= Beginning of Section =

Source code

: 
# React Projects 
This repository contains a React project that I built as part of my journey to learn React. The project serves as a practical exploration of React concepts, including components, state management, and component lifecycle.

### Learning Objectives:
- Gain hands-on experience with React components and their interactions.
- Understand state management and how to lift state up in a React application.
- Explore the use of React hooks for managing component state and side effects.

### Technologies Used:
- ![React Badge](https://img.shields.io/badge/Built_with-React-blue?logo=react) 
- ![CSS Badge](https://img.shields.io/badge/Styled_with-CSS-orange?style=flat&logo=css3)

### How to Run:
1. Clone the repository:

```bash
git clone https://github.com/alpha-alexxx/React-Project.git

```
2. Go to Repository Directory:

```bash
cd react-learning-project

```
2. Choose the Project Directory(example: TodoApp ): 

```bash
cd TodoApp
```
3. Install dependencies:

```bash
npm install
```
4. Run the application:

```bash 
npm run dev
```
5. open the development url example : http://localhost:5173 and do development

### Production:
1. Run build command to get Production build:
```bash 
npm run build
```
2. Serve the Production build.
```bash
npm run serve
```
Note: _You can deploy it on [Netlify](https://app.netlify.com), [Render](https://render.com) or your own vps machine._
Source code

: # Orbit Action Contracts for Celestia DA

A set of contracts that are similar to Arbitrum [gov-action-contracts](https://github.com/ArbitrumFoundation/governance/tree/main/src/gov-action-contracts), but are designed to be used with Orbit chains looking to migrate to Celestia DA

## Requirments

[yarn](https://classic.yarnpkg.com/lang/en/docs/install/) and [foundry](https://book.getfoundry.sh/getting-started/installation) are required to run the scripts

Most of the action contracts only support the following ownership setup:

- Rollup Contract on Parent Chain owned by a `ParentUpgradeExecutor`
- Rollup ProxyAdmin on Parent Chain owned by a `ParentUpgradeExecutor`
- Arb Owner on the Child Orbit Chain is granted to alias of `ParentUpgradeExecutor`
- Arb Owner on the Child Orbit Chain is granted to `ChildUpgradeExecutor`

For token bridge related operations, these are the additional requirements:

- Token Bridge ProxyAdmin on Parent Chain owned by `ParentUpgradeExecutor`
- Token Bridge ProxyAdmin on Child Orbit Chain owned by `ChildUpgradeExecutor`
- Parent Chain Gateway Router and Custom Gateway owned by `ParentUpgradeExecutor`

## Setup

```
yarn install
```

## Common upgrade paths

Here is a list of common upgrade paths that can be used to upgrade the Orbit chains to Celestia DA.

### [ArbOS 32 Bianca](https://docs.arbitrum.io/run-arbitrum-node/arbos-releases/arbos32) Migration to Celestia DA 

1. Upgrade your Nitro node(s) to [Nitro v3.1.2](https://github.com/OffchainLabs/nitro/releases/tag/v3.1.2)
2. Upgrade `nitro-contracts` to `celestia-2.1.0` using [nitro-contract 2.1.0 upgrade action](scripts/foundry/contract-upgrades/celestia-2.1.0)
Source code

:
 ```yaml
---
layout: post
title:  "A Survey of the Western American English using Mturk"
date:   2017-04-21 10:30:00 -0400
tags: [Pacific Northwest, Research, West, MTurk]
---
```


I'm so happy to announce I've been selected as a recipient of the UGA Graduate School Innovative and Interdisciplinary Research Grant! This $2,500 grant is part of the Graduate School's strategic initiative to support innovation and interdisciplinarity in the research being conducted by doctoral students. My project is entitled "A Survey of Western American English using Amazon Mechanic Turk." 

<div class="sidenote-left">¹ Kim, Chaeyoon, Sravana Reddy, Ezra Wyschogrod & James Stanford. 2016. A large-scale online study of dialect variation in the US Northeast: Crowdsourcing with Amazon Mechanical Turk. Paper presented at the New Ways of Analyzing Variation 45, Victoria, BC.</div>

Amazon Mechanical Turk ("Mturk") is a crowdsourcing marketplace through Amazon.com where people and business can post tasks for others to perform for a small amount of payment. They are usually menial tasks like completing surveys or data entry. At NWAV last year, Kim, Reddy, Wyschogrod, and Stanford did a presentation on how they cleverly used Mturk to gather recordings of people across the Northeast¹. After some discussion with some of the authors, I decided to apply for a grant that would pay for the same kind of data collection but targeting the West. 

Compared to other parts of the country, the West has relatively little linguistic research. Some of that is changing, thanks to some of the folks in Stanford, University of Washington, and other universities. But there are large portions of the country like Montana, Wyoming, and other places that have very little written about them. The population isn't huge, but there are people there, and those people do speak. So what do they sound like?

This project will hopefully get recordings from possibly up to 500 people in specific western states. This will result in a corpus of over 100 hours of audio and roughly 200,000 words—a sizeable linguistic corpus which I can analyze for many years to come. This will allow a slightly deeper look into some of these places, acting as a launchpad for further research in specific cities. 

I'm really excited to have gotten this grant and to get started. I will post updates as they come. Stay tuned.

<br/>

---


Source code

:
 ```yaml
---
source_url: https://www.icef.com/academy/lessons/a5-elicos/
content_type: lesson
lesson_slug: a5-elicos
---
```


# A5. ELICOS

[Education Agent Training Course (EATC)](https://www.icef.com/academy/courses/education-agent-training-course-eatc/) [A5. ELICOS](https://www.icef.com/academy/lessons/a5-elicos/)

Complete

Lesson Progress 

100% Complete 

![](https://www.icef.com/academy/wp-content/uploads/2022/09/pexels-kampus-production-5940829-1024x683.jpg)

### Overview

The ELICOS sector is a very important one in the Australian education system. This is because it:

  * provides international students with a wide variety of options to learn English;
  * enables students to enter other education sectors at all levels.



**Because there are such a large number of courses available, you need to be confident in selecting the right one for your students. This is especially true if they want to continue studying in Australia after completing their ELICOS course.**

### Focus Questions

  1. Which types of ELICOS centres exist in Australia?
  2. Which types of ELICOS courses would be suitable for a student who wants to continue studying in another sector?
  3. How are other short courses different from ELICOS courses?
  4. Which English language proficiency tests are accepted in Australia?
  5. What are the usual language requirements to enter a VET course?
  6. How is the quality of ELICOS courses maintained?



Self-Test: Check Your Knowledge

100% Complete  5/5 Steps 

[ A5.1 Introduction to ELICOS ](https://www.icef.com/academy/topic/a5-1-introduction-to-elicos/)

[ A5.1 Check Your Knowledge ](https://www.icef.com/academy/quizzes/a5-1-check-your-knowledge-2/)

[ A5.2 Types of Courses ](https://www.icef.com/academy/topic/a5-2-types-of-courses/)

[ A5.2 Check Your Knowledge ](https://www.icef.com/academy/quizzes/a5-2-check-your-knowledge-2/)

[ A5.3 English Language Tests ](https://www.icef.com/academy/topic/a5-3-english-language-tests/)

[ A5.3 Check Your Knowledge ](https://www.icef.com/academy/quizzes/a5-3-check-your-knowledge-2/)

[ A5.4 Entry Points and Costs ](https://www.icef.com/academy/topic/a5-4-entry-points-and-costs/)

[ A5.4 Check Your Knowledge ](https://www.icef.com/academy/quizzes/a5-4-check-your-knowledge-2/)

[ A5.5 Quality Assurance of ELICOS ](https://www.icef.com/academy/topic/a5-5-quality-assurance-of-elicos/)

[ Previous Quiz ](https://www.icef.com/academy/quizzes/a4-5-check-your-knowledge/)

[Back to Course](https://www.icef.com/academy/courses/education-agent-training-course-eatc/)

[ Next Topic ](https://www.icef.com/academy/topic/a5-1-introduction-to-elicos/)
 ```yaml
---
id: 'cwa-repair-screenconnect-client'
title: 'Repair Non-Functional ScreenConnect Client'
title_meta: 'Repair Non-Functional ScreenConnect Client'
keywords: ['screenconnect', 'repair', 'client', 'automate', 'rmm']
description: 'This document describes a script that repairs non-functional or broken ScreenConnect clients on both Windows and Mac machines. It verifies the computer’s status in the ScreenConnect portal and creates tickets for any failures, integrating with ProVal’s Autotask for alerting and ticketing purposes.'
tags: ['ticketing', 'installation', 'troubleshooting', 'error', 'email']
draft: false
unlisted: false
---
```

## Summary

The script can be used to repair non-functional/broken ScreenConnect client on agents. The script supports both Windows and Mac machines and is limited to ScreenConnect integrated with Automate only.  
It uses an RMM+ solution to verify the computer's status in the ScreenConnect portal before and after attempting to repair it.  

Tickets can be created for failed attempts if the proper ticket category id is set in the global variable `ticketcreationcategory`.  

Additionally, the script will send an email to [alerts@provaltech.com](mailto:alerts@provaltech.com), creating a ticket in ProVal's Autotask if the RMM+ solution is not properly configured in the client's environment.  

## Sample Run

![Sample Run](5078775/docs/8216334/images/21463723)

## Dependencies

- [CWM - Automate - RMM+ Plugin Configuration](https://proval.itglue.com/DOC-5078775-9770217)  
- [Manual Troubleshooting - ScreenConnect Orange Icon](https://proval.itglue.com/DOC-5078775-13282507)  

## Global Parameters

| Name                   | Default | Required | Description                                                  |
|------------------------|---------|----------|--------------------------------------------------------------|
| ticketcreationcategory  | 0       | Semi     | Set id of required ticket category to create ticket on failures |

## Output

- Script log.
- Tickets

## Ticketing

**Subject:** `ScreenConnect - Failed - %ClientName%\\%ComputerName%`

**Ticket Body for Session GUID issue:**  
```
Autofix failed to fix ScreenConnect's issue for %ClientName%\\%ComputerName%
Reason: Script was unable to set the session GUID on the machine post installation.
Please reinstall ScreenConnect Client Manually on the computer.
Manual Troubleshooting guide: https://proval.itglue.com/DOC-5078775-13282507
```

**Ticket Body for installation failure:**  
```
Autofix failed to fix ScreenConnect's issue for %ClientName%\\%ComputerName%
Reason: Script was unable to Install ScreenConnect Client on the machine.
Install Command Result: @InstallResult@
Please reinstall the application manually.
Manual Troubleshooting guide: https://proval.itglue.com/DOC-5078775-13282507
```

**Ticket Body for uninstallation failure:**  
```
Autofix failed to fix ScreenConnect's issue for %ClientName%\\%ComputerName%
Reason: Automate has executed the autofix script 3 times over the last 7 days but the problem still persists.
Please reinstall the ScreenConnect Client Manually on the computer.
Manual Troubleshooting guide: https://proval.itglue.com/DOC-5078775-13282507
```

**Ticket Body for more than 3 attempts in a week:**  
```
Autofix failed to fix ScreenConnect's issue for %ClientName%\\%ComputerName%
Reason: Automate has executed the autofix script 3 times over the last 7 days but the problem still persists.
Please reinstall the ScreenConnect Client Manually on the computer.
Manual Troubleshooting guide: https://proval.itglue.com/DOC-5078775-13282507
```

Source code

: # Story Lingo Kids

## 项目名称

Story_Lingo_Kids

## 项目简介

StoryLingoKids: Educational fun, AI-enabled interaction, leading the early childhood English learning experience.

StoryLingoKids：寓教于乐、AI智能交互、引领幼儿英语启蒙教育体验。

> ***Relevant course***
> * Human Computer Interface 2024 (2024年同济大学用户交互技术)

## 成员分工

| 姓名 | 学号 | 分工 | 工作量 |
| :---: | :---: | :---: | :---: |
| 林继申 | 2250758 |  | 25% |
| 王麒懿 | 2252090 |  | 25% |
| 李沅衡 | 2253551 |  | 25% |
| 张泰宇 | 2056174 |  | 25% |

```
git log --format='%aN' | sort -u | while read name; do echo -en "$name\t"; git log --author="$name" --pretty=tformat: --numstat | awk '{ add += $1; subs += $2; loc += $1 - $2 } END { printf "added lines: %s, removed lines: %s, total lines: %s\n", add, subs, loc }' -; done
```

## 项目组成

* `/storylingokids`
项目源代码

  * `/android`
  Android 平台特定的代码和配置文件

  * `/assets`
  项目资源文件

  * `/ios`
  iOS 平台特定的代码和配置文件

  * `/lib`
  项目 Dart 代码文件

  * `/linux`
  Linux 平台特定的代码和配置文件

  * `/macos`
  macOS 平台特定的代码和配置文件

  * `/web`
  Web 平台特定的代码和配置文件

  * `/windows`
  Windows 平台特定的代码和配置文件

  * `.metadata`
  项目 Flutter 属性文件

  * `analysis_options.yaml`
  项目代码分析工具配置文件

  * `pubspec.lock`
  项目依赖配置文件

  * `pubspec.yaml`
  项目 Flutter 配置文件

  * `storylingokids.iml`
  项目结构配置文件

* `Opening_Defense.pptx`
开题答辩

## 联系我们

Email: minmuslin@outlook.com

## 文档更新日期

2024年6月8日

= End of Section =

Exercise instructions - Scan the records above for the word "granted". Show each line in which it appears.

Reply -
- Arb Owner on the Child Orbit Chain is granted to alias of `ParentUpgradeExecutor`
- Arb Owner on the Child Orbit Chain is granted to `ChildUpgradeExecutor`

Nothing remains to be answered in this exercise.